What’s worth remembering
- Responsible AI on Bedrock is three layers, not one. Real-time enforcement (Guardrails), audit persistence (invocation logging + CloudTrail), and identity/encryption (IAM + KMS). All three are needed for a defensible compliance story.
- Guardrails has five policy types. Denied topics, content filters (including prompt attacks), word filters, sensitive-information filters (PII + user regex), and contextual grounding/relevance. Each can apply to input, output, or both.
- PII filters can block or anonymize. Block stops the invocation; anonymize replaces the matched text with a tag like
[EMAIL]or a user-defined placeholder. Choose per PII type: card numbers block, account references anonymize. - Guardrails are versioned and pinned per invocation. Create, version, reference a specific version in the invocation. Updates don’t affect production until the caller is updated. This is change control for model behaviour.
- Model invocation logging captures the full payload. Prompt, response, guardrail assessment, metadata – to S3 or CloudWatch Logs, encrypted under a customer-managed KMS key. The durable audit artefact.
- CloudTrail data events for Bedrock give the “who called what” trail. Not on by default. Pair with invocation logging for the full picture.
- IAM conditions enforce guardrail usage. A policy that requires
bedrock:GuardrailIdentifierto equal a specific guardrail ARN makes it impossible to invoke the model without the guardrail – bypassing guardrails requires changing IAM, which has its own audit trail. - Guardrails enforce structure; the application enforces context. Guardrails keep raw account numbers out of output. The app layer, which has the authenticated session, decides which anonymized references to show which customer.
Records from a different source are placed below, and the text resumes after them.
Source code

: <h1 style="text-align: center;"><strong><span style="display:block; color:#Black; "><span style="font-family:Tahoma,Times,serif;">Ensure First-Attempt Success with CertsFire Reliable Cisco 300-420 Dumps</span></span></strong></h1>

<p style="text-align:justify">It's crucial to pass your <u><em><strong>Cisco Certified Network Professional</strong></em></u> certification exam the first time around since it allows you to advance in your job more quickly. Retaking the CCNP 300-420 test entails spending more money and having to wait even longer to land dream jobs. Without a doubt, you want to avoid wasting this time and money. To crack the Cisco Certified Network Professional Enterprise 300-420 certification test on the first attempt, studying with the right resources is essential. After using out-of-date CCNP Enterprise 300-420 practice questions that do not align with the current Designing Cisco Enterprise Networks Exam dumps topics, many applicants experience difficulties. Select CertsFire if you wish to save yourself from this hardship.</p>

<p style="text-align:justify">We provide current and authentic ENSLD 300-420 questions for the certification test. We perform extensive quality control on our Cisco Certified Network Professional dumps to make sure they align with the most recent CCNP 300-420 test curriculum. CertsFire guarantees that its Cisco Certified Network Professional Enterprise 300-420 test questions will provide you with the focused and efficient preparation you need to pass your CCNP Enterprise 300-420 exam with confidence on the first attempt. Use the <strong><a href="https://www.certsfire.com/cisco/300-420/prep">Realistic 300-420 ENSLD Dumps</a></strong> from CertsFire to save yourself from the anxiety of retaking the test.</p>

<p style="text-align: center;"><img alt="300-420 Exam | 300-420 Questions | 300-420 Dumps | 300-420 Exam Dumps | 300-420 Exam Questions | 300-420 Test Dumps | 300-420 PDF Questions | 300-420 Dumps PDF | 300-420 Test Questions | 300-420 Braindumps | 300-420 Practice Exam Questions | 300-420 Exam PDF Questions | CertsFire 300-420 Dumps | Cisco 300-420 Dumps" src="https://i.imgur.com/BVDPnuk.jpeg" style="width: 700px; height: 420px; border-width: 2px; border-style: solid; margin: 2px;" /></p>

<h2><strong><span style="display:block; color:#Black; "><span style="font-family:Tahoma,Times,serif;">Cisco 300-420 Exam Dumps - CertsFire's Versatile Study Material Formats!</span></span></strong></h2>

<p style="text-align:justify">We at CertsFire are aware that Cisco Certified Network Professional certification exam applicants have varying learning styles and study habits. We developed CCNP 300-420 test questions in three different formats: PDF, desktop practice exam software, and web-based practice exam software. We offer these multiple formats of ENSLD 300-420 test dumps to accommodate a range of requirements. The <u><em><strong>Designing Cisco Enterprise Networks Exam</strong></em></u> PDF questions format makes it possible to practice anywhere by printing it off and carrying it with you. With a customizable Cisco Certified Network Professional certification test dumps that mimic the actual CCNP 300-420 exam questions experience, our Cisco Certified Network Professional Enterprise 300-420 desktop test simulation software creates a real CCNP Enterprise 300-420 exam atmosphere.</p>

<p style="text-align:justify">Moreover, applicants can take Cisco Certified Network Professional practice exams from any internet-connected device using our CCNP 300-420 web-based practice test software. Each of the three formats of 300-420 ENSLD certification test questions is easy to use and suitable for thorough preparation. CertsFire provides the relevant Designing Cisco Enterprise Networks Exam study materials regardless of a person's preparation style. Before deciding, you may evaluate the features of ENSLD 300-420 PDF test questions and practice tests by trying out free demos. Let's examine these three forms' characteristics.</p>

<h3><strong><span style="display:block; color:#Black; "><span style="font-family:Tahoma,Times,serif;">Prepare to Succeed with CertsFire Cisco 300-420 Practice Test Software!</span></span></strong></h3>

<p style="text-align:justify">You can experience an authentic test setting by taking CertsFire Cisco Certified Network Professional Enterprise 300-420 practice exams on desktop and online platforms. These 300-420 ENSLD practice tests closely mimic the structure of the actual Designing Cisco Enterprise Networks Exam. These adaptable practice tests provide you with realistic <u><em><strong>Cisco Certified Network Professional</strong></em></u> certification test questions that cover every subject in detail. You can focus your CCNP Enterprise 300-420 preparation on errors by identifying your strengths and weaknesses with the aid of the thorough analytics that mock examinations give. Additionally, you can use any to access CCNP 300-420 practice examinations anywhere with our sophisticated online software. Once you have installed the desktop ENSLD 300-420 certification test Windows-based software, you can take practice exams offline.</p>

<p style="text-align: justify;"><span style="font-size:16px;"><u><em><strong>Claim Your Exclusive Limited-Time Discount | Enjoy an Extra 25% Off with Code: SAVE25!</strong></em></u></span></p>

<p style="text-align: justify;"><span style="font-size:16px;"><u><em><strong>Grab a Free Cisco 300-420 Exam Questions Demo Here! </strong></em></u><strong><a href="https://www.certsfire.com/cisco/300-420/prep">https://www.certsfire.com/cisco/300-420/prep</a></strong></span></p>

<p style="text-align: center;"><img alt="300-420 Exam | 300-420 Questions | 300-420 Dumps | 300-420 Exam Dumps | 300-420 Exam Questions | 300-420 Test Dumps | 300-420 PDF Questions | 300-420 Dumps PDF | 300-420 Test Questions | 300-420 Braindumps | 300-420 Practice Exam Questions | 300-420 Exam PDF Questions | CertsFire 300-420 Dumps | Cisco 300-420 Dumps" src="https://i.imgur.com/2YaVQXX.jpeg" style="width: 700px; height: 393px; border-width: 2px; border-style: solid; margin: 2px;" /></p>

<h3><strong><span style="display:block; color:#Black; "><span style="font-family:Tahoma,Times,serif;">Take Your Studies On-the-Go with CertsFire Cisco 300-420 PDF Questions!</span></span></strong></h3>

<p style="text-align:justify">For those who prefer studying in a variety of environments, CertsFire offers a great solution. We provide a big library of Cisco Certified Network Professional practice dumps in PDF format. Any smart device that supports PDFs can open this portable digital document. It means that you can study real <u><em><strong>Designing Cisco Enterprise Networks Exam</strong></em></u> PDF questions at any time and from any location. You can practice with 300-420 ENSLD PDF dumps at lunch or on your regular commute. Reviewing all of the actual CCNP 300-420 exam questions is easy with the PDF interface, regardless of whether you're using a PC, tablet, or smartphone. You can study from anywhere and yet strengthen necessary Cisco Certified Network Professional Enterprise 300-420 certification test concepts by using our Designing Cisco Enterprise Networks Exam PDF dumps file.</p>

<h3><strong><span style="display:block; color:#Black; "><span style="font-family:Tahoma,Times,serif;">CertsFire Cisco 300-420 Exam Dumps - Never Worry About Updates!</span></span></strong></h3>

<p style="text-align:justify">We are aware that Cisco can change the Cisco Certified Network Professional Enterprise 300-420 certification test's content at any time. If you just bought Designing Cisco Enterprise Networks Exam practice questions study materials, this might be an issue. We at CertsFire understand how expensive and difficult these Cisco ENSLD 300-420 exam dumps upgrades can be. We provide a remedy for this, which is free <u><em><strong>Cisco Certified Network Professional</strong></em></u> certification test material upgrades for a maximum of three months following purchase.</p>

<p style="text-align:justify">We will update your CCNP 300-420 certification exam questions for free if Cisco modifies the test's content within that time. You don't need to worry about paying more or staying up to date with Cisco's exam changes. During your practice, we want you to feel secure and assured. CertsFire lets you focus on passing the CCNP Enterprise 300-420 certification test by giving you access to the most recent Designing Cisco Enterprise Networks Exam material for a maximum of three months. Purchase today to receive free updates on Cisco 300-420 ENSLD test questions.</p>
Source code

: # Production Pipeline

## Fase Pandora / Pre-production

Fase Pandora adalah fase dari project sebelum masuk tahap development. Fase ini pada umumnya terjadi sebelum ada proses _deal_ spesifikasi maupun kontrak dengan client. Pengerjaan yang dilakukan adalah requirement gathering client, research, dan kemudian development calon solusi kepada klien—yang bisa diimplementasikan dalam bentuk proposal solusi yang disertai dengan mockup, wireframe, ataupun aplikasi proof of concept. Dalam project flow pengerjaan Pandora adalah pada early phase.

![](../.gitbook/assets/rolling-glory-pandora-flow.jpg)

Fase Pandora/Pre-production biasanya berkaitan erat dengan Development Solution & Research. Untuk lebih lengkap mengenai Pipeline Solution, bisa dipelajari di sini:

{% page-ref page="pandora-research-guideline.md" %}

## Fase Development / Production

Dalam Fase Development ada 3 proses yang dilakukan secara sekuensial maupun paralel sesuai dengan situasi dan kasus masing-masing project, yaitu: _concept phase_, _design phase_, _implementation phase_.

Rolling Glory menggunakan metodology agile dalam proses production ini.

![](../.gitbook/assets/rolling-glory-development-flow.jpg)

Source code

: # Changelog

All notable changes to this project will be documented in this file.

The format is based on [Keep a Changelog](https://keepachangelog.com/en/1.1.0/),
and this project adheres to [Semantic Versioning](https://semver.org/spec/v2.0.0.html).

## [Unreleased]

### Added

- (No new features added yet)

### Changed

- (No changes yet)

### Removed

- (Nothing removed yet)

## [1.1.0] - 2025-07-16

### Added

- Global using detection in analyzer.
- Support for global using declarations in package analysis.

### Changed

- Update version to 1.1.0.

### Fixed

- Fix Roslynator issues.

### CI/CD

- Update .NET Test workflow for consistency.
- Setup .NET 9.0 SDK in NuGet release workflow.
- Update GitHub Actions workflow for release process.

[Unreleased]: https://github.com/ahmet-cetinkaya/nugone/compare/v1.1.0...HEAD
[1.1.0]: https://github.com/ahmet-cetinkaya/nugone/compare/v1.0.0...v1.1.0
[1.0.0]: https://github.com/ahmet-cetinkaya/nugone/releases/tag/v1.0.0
The two compose; neither alone is sufficient.
A chatbot that refuses financial advice, redacts account numbers, and produces an audit trail a regulator would accept isn’t one feature – it’s five Bedrock features configured together, plus IAM and KMS around them. The craft is knowing which feature answers which compliance question, and wiring the configuration so no obvious bypass exists (no guardrail-less invocation path, no unencrypted log sink, no overly broad IAM). Get the composition right once and the chatbot is defensible; miss a layer and the auditor has a question with no good answer.